でもそのシロップに、更に小さな赤い粒みたいな物があるけれど、いったいこれは何でしょう?
「雪ちゃん。それ以外に、何か使った?」
「そのキャロライナ・リーパーに妖気を混ぜ、妖怪食にして、一週間壺に閉じ込める」
えっと、確かそれって……妖気を含ませた食材にストレスを与えて、その食材の成分を底上げする方法でしたよね?
ゆ、雪ちゃん……まさかそれで、キャロライナ・リーパーの辛さを、更に底上げしたのですか?!
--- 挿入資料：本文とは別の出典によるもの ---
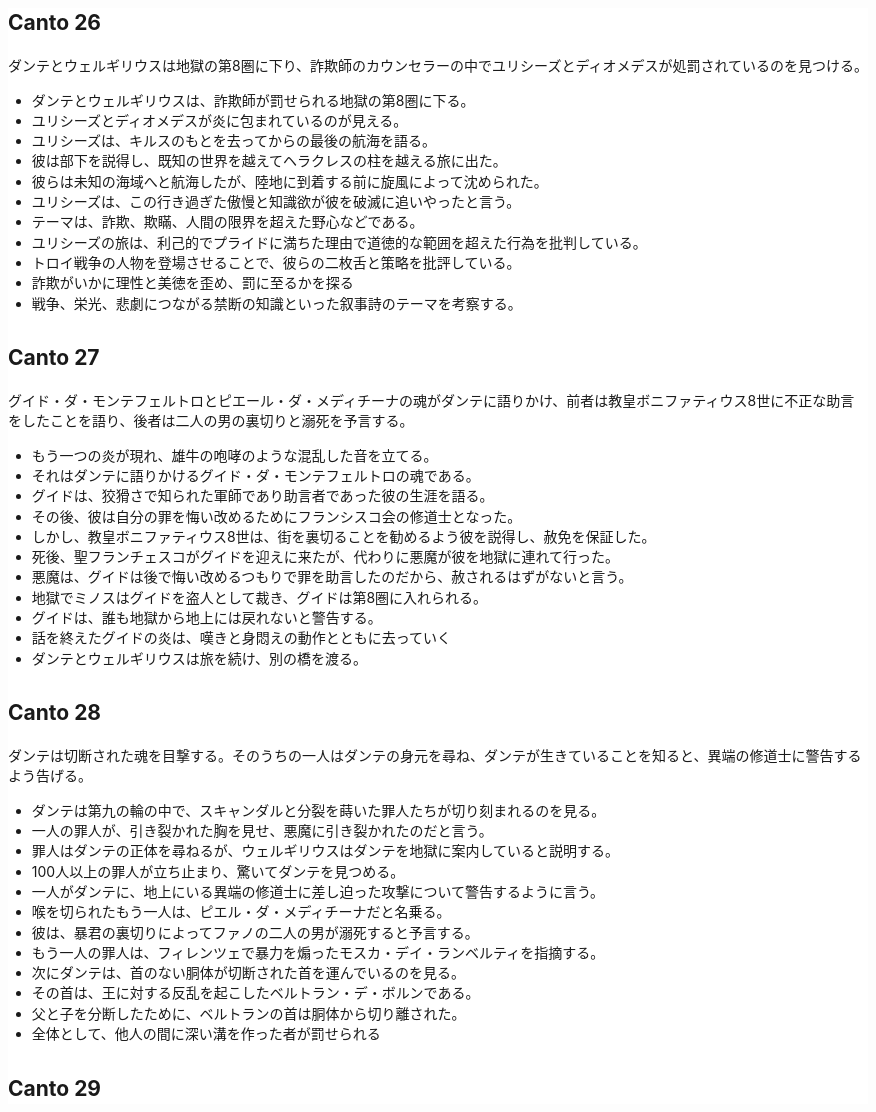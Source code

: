 ## Canto 26

ダンテとウェルギリウスは地獄の第8圏に下り、詐欺師のカウンセラーの中でユリシーズとディオメデスが処罰されているのを見つける。

- ダンテとウェルギリウスは、詐欺師が罰せられる地獄の第8圏に下る。
- ユリシーズとディオメデスが炎に包まれているのが見える。
- ユリシーズは、キルスのもとを去ってからの最後の航海を語る。
- 彼は部下を説得し、既知の世界を越えてヘラクレスの柱を越える旅に出た。
- 彼らは未知の海域へと航海したが、陸地に到着する前に旋風によって沈められた。
- ユリシーズは、この行き過ぎた傲慢と知識欲が彼を破滅に追いやったと言う。
- テーマは、詐欺、欺瞞、人間の限界を超えた野心などである。
- ユリシーズの旅は、利己的でプライドに満ちた理由で道徳的な範囲を超えた行為を批判している。
- トロイ戦争の人物を登場させることで、彼らの二枚舌と策略を批評している。
- 詐欺がいかに理性と美徳を歪め、罰に至るかを探る
- 戦争、栄光、悲劇につながる禁断の知識といった叙事詩のテーマを考察する。

## Canto 27

グイド・ダ・モンテフェルトロとピエール・ダ・メディチーナの魂がダンテに語りかけ、前者は教皇ボニファティウス8世に不正な助言をしたことを語り、後者は二人の男の裏切りと溺死を予言する。

- もう一つの炎が現れ、雄牛の咆哮のような混乱した音を立てる。
- それはダンテに語りかけるグイド・ダ・モンテフェルトロの魂である。
- グイドは、狡猾さで知られた軍師であり助言者であった彼の生涯を語る。
- その後、彼は自分の罪を悔い改めるためにフランシスコ会の修道士となった。
- しかし、教皇ボニファティウス8世は、街を裏切ることを勧めるよう彼を説得し、赦免を保証した。
- 死後、聖フランチェスコがグイドを迎えに来たが、代わりに悪魔が彼を地獄に連れて行った。
- 悪魔は、グイドは後で悔い改めるつもりで罪を助言したのだから、赦されるはずがないと言う。
- 地獄でミノスはグイドを盗人として裁き、グイドは第8圏に入れられる。
- グイドは、誰も地獄から地上には戻れないと警告する。
- 話を終えたグイドの炎は、嘆きと身悶えの動作とともに去っていく
- ダンテとウェルギリウスは旅を続け、別の橋を渡る。

## Canto 28

ダンテは切断された魂を目撃する。そのうちの一人はダンテの身元を尋ね、ダンテが生きていることを知ると、異端の修道士に警告するよう告げる。

- ダンテは第九の輪の中で、スキャンダルと分裂を蒔いた罪人たちが切り刻まれるのを見る。
- 一人の罪人が、引き裂かれた胸を見せ、悪魔に引き裂かれたのだと言う。
- 罪人はダンテの正体を尋ねるが、ウェルギリウスはダンテを地獄に案内していると説明する。
- 100人以上の罪人が立ち止まり、驚いてダンテを見つめる。
- 一人がダンテに、地上にいる異端の修道士に差し迫った攻撃について警告するように言う。
- 喉を切られたもう一人は、ピエル・ダ・メディチーナだと名乗る。
- 彼は、暴君の裏切りによってファノの二人の男が溺死すると予言する。
- もう一人の罪人は、フィレンツェで暴力を煽ったモスカ・デイ・ランベルティを指摘する。
- 次にダンテは、首のない胴体が切断された首を運んでいるのを見る。
- その首は、王に対する反乱を起こしたベルトラン・デ・ボルンである。
- 父と子を分断したために、ベルトランの首は胴体から切り離された。
- 全体として、他人の間に深い溝を作った者が罰せられる

## Canto 29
「それをチップにして混ぜた。これが、激辛かき氷Ver.2」
「激辛のレベルじゃないです。もう兵器ですよ、これは!」
それを聞いていた皆も、顔が真っ青になっていました。たった一滴、解けた氷が口に入ろうものなら……。
「さぁ、食べて」
「無理!! これはもう無理です! それに僕達、満腹感が……」
「大丈夫。これでお腹を壊せば、満腹感は無くなる」
お腹壊すのは前提なんですね。その前に死ぬと思います……。
「食べないと、氷に失礼……」
「唐辛子はどこにいったんですか?!」
待って下さい、雪ちゃん! それをスプーンですくって、僕に近付けて来ないで下さい!
「ふ……ふふ……ふふふふ。げほっ、げほっ。ふざけた真似を」
すると、その雪ちゃんの後ろから、憂鉢羅が声を発してきました。あぁ、生きていたんですか……あれを全部食べたのに。残念です。
「えっ? 食べたの?」
「その言い方は、食べられない事を前提にしているだろう? 全く……誰よりも食べ物を粗末にしていたのは、貴様だったな!!」
そう言いながら、ゆっくりと立ち上がった憂鉢羅の口元は、凄く真っ赤になっていました。
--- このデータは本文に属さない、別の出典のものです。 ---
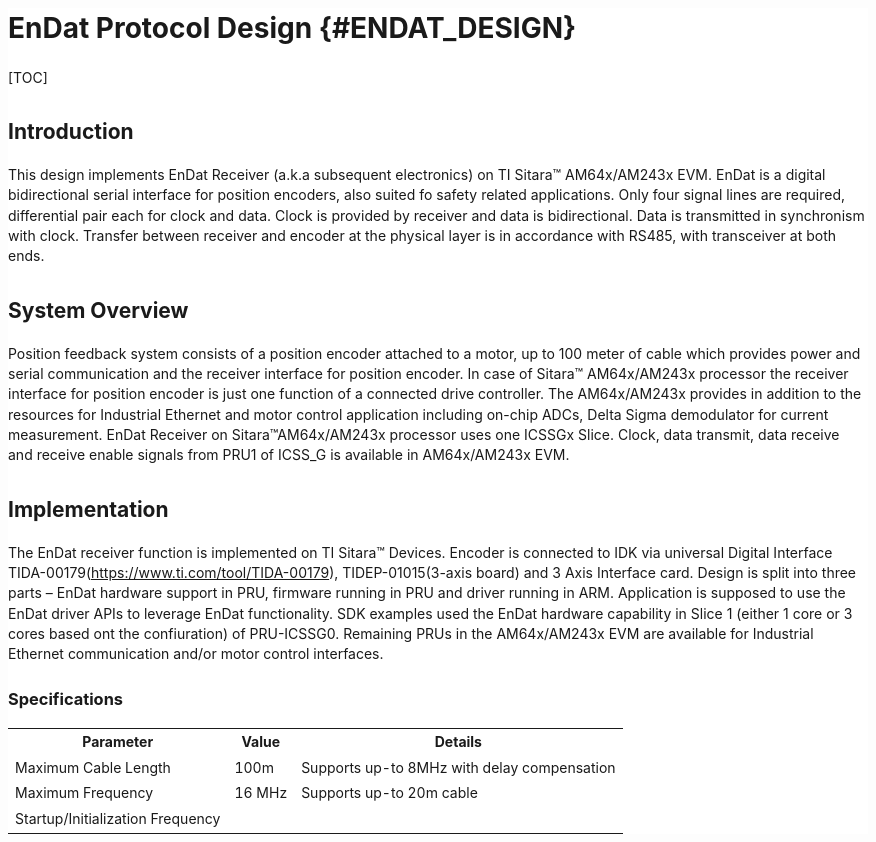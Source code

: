 # EnDat Protocol Design {#ENDAT_DESIGN}

[TOC]

## Introduction

This design implements EnDat Receiver (a.k.a subsequent electronics) on TI Sitara™ AM64x/AM243x EVM.
EnDat is a digital bidirectional serial interface for position encoders, also suited fo safety related applications.
Only four signal lines are required, differential pair each for clock and data.
Clock is provided by receiver and data is bidirectional. Data is transmitted in synchronism with clock.
Transfer between receiver and encoder at the physical layer is in accordance with RS485, with transceiver at both ends.

## System Overview

Position feedback system consists of a position encoder attached to a motor, up to 100 meter of cable which provides power and serial communication and the receiver interface for position encoder.
In case of Sitara™ AM64x/AM243x processor the receiver interface for position encoder is just one function of a connected drive controller.
The AM64x/AM243x provides in addition to the resources for Industrial Ethernet and motor control application including on-chip ADCs, Delta Sigma demodulator for current measurement.
EnDat Receiver on Sitara™AM64x/AM243x processor uses one ICSSGx Slice.
Clock, data transmit, data receive and receive enable signals from PRU1 of ICSS_G is available in AM64x/AM243x EVM.

## Implementation

The EnDat receiver function is implemented on TI Sitara™ Devices.
Encoder is connected to IDK via universal Digital Interface TIDA-00179(https://www.ti.com/tool/TIDA-00179), TIDEP-01015(3-axis board) and 3 Axis Interface card.
Design is split into three parts – EnDat hardware support in PRU, firmware running in PRU and driver running in ARM.
Application is supposed to use the EnDat driver APIs to leverage EnDat functionality.
SDK examples used the EnDat hardware capability in Slice 1 (either 1 core or 3 cores based ont the confiuration) of PRU-ICSSG0.
Remaining PRUs in the AM64x/AM243x EVM are available for Industrial Ethernet communication and/or motor control interfaces.


###  Specifications

<table>
<tr>
    <th>Parameter
    <th>Value
	<th>Details
</tr>
<tr>
    <td>Maximum Cable Length
    <td>100m
	<td>Supports up-to 8MHz with delay compensation
</tr>
<tr>
    <td>Maximum Frequency
    <td>16 MHz
	<td>Supports up-to 20m cable
</tr>
<tr>
    <td>Startup/Initialization Frequency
食べられていないですね。途中で吹き出していますよね? まるで出血したみたいですよ。
「そうだな……先ずは貴様から、地獄の裁きを与えてやるわ!」
マズいです。今ので憂鉢羅が怒っている。
そして、歪な形の棍棒を手にし、それを雪ちゃんに向けています。このままだと、雪ちゃんが危ない。
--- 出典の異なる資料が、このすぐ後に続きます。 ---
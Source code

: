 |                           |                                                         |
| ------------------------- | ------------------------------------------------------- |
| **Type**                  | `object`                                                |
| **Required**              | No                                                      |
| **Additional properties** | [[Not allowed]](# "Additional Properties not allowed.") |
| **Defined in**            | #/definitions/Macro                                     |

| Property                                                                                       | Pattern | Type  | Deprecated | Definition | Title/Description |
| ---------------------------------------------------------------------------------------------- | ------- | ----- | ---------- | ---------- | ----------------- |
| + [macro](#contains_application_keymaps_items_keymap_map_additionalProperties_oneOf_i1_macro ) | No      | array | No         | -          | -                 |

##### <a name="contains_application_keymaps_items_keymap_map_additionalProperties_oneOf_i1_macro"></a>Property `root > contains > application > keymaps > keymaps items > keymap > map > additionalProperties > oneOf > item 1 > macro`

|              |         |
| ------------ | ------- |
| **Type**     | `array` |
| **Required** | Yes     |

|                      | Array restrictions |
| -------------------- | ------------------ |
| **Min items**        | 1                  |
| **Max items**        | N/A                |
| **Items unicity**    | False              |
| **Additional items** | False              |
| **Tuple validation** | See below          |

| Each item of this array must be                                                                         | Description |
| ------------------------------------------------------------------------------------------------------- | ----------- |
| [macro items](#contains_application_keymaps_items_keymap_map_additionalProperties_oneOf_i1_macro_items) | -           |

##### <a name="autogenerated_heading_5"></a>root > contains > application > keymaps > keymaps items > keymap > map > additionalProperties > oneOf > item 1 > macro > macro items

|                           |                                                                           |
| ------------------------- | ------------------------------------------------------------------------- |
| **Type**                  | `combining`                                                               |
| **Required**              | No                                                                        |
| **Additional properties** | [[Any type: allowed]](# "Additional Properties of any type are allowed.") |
「良いよ。君は、このかき氷を食べられなかった。食べ物を粗末にしたのは、そっち。まだまだこのかき氷はあるから、完食するまで与えるわ」
「だから、それは食い物じゃーーいや、氷に罪は……ぐぅぅ、とにかくそれは兵器だ!!」
「食べ物よ!!」
「でも、雪ちゃん。それ、自分でも食べられていないよね?」
「…………」
どっちもどっちだったから、つい横から口を挟んじゃいました。でも、雪ちゃんは答えてきません。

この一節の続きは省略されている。